Colorful ceramic objects were paired with an unlikely aesthetic choice, barnacles, in Something Like This Design’s “Intertidal Deployment Objects 2” series.
The studio states that the series arose out of their interest to work with ceramic forms that would interact with and relate to the marine environment. The objects reference navigation buoys, floats, knots, jugs, bottles and industrial equipment. The forms slightly abstract these objects, then combine them with soft blues, pinks and yellows. The floats are comprised of component parts that can be interchanged to create a variety of objects.
They got more complicated with the second run of the series, leaving more things to chance. The studio submerged the sculptures into the ocean, allowing barnacles, mussels and other marine life to cling to their surfaces.
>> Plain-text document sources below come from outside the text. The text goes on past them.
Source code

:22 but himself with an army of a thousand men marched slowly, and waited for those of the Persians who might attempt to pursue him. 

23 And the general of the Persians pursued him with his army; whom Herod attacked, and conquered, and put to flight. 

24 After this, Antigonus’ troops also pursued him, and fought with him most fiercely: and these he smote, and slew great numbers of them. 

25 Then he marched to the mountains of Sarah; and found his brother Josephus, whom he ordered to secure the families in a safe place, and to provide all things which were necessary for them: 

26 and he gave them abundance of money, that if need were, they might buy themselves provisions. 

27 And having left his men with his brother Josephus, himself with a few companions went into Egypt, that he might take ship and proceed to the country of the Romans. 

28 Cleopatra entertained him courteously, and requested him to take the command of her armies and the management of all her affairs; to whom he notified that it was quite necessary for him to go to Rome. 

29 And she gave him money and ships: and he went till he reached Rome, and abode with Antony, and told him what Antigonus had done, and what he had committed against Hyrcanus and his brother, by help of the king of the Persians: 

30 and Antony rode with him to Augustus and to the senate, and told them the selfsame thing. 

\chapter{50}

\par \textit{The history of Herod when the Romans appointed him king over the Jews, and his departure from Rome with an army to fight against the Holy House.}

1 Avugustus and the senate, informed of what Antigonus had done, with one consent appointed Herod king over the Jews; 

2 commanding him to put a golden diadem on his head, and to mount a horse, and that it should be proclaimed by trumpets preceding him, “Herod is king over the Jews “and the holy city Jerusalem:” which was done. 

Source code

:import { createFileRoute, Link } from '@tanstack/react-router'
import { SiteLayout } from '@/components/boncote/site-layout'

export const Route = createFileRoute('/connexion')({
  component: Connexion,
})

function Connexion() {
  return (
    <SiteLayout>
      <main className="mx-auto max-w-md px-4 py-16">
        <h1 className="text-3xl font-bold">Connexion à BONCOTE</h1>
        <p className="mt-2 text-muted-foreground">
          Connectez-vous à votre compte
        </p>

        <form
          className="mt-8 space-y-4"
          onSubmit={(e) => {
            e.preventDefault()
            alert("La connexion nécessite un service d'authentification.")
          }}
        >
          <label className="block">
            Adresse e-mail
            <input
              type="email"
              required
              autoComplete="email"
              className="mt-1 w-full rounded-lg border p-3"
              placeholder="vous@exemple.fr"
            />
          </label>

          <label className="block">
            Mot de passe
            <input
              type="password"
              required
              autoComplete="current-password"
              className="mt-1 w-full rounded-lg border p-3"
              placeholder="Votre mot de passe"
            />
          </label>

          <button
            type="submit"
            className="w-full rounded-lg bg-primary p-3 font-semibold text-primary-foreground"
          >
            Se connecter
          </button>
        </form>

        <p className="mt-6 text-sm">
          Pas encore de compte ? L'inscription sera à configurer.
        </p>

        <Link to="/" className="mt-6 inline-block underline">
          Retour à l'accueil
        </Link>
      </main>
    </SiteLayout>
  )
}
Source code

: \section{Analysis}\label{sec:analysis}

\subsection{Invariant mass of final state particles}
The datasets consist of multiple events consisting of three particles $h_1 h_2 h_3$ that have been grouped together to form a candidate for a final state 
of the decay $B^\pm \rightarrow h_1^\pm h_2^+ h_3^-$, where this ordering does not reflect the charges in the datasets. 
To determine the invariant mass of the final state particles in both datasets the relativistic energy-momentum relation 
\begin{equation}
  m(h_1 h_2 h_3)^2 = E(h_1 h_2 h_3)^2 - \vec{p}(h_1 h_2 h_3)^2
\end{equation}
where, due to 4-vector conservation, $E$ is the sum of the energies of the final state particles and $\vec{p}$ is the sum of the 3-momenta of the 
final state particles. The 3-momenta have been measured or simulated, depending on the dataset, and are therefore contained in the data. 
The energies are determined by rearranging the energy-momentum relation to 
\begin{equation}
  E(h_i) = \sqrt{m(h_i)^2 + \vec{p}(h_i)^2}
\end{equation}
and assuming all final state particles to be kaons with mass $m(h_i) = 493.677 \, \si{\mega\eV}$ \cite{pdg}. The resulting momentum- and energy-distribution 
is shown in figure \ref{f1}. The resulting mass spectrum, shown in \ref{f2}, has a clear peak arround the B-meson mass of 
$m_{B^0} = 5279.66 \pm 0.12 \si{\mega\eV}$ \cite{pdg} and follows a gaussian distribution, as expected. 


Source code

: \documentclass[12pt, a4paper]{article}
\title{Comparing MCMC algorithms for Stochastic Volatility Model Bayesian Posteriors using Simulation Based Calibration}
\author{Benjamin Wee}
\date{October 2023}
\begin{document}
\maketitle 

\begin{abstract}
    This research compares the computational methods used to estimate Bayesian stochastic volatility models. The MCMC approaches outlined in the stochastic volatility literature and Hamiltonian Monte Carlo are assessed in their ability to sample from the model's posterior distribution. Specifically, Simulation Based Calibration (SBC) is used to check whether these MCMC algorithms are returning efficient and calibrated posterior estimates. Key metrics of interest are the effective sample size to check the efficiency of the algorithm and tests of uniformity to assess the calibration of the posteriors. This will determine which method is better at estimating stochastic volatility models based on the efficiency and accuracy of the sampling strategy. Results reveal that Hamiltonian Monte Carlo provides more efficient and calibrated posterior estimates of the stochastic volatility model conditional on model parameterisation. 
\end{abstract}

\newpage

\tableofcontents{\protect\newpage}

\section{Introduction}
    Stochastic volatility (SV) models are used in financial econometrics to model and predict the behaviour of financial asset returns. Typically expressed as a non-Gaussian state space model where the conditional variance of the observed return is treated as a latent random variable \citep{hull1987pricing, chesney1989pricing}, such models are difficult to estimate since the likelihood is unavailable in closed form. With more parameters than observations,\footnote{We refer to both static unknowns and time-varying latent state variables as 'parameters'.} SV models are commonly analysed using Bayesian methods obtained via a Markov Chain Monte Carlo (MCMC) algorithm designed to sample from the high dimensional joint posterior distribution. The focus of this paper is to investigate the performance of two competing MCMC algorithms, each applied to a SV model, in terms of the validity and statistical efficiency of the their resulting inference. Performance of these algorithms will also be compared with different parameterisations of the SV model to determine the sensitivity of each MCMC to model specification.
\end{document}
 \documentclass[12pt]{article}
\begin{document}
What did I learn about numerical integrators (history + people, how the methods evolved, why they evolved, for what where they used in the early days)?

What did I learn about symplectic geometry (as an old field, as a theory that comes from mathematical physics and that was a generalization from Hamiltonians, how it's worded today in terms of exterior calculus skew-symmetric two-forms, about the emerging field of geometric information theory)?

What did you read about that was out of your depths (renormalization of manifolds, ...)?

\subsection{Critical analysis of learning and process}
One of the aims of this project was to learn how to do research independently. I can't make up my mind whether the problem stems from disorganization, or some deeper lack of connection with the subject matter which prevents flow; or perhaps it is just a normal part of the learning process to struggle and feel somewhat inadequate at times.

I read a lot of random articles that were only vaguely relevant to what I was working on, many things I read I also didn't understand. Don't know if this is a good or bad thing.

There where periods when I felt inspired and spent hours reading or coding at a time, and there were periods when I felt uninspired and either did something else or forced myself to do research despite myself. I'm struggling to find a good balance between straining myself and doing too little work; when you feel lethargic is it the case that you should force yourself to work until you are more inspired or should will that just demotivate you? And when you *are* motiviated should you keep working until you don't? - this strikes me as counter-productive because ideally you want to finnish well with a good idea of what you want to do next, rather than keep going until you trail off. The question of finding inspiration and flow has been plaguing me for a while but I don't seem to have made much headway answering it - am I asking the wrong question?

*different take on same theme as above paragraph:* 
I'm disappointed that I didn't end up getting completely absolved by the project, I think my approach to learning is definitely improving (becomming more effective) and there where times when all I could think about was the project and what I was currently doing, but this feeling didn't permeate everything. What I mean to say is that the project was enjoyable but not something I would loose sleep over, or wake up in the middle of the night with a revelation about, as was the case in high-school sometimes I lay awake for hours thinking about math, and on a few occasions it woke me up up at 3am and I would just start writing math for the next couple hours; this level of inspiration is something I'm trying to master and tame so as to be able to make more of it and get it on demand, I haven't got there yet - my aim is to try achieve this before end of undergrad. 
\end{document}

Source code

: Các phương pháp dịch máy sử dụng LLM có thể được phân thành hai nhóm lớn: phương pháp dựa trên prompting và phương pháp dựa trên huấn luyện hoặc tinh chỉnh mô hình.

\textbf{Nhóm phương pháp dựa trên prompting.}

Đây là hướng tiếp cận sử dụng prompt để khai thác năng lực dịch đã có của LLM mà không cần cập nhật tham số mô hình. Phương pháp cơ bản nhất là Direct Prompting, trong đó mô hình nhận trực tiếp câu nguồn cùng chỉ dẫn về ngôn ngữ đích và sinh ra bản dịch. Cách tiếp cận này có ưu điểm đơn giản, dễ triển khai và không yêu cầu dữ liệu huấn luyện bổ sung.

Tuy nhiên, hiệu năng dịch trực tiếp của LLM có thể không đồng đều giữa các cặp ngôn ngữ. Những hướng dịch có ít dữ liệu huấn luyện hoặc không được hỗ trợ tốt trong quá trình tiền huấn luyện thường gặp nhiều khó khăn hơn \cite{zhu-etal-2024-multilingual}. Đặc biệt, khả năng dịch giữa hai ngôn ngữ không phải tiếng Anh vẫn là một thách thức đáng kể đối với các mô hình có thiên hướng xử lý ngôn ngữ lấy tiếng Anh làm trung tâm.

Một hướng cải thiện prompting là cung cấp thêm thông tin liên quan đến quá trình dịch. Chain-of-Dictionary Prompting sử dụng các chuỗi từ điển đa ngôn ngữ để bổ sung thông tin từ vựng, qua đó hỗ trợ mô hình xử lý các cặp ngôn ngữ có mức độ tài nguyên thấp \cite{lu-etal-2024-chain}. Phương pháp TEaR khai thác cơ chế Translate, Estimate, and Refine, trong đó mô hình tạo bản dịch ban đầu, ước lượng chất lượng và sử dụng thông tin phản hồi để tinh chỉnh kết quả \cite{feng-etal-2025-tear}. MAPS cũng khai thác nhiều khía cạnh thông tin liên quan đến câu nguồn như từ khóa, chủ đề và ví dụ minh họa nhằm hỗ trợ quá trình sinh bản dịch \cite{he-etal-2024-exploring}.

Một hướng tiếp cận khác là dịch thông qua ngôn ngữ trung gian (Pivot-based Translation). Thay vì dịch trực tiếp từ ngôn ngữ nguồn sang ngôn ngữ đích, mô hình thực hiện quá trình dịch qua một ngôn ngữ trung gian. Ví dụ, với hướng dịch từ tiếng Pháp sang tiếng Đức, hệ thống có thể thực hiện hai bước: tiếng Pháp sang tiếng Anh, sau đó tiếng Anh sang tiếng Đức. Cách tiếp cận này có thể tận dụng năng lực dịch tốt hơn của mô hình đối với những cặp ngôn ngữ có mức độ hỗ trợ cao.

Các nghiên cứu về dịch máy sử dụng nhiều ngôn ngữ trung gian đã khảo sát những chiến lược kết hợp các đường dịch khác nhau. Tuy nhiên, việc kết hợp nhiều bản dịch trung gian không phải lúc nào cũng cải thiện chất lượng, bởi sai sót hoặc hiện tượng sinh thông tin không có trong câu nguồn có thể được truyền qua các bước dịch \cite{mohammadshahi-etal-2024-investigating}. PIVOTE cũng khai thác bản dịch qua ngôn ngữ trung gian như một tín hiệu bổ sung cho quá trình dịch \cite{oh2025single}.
The studio states:
“Though typically seen as fouling organisms by people who work in the marine environment, we find barnacles and other sea life to be beautiful and hope that their inclusion in the work will raise awareness of the many industrious organisms that can contribute to the generation of designed work.”
Something Like This Design is an experimental design studio, founded by Trygve Faste and Jessica Swanson. Faste has an MFA in painting from Cranbrook Academy of Art. He was an interim artist in residence at Cranbrook, running the MFA painting program in 2005. He’s currently an assistant professor in the Product Design Program at the University of Oregon. Swanson has an MFA in sculpture from the Art Institute of Chicago. She’s taught at colleges and universities in Washington, Oregon and California.
The studio’s goal is to “create thoughtful, functional designs that stem from their interest in the nexus of design and studio art.” Their studio is named after a phrase that appears again and again as they collaborate.
What do you think of Something Like This Design’s contemporary ceramic art? Let us know in the comments.
B M Beech
Ceramics enhanced by barnacles work for me! Barnacle shells are beautiful on shoreline rocks and allowing them to colonies pots gives them added beauty. Of course there were once living creatures in the shells so this may be a little tainted by death.